Stored entries
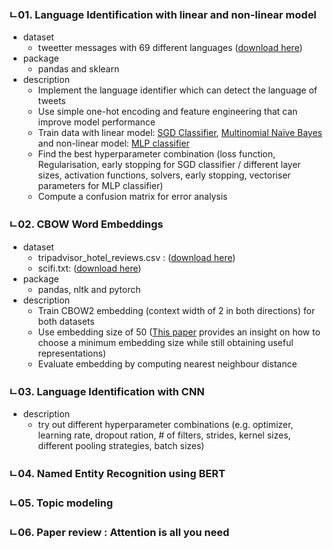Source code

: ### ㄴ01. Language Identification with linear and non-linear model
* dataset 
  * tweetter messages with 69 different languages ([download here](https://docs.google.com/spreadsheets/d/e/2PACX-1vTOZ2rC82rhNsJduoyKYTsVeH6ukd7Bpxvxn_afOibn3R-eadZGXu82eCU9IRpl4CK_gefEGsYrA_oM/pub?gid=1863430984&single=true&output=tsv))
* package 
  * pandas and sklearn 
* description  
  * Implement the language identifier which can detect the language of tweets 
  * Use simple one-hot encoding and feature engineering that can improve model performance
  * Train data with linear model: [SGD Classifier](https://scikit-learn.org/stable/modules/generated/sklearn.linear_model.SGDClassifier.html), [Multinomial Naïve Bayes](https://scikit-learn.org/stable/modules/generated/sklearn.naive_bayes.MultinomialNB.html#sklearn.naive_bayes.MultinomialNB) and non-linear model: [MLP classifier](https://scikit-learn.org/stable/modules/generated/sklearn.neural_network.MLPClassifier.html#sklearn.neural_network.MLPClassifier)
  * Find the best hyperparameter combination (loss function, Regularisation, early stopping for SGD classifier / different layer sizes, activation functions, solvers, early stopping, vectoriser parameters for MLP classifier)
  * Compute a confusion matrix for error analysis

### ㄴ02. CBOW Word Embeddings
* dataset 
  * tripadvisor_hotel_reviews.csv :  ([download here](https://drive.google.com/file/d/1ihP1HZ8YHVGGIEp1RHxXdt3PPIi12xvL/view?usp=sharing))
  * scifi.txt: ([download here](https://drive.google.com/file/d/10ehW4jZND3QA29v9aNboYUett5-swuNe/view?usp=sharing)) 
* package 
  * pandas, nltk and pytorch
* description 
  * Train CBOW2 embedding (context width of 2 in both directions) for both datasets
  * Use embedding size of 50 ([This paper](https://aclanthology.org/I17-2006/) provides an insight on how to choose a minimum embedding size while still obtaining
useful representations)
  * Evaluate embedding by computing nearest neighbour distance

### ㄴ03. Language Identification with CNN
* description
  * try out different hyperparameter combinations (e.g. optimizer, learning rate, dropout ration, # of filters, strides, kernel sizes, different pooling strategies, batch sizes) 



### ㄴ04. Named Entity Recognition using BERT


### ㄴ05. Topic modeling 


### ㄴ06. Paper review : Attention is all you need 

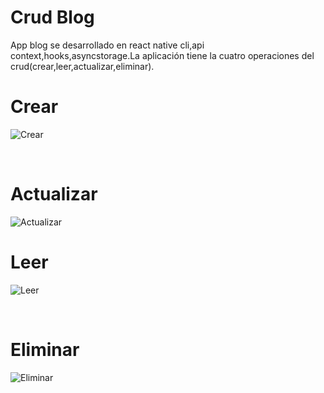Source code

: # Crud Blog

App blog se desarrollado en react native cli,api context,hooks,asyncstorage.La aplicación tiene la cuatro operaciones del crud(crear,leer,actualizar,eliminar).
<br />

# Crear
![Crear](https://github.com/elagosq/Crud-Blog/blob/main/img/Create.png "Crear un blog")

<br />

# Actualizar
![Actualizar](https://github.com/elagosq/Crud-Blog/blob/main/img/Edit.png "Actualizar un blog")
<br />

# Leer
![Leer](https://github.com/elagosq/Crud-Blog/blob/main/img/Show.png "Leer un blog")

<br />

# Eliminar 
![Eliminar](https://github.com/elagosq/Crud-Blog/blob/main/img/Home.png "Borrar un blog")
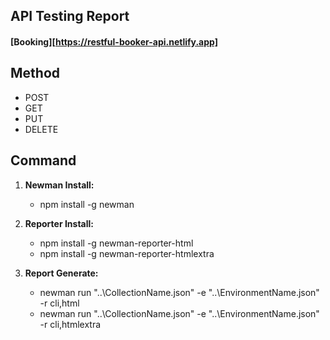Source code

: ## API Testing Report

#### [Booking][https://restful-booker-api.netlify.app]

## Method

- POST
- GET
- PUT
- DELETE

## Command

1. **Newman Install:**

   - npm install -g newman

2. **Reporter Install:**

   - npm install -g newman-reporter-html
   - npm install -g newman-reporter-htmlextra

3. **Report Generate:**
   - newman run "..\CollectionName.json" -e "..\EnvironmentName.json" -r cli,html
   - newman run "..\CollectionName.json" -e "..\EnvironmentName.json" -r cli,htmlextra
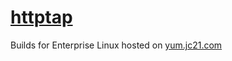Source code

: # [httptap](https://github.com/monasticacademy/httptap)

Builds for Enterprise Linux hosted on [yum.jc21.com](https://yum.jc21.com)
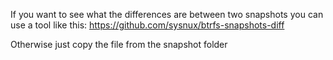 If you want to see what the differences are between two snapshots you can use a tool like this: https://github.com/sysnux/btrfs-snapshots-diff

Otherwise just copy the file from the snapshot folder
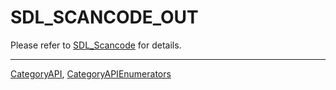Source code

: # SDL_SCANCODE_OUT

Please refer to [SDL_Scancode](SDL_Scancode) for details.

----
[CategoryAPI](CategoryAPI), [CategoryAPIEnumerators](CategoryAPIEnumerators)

Exercise aim -> Copy every line of the records above that holds the word "file".

Exercise response ->
  * tripadvisor_hotel_reviews.csv :  ([download here](https://drive.google.com/file/d/1ihP1HZ8YHVGGIEp1RHxXdt3PPIi12xvL/view?usp=sharing))
  * scifi.txt: ([download here](https://drive.google.com/file/d/10ehW4jZND3QA29v9aNboYUett5-swuNe/view?usp=sharing)) 
Otherwise just copy the file from the snapshot folder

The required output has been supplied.